== Saved entries ==
● ● ● ● ●

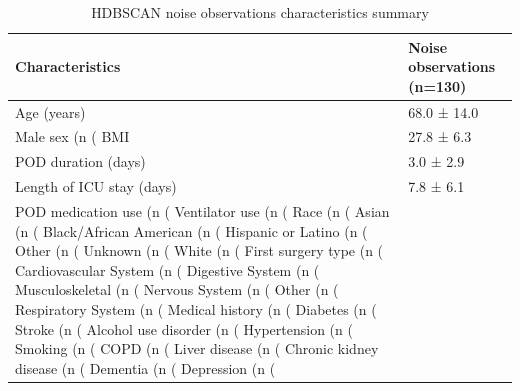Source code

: \begin{table}

\caption{HDBSCAN noise observations characteristics summary}
\centering
\begin{tabular}[t]{ll}
\toprule
Characteristics & Noise observations (n=130)\\
\midrule
Age (years) & 68.0 ± 14.0\\
Male sex (n (%
BMI & 27.8 ± 6.3\\
POD duration (days) & 3.0 ± 2.9\\
Length of ICU stay (days) & 7.8 ± 6.1\\
\addlinespace
POD medication use (n (%
Ventilator use (n (%
Race (n (%
Asian (n (%
Black/African American (n (%
\addlinespace
Hispanic or Latino (n (%
Other (n (%
Unknown (n (%
White (n (%
First surgery type (n (%
\addlinespace
Cardiovascular System (n (%
Digestive System (n (%
Musculoskeletal (n (%
Nervous System (n (%
Other (n (%
\addlinespace
Respiratory System (n (%
Medical history (n (%
Diabetes (n (%
Stroke (n (%
Alcohol use disorder (n (%
\addlinespace
Hypertension (n (%
Smoking (n (%
COPD (n (%
Liver disease (n (%
Chronic kidney disease (n (%
\addlinespace
Dementia (n (%
Depression (n (%
\bottomrule
\end{tabular}
\end{table}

● ● ● ● ●

Gather up the lines containing the word "observations" from these records and copy them.

== Written response ==
\caption{HDBSCAN noise observations characteristics summary}
Characteristics & Noise observations (n=130)\\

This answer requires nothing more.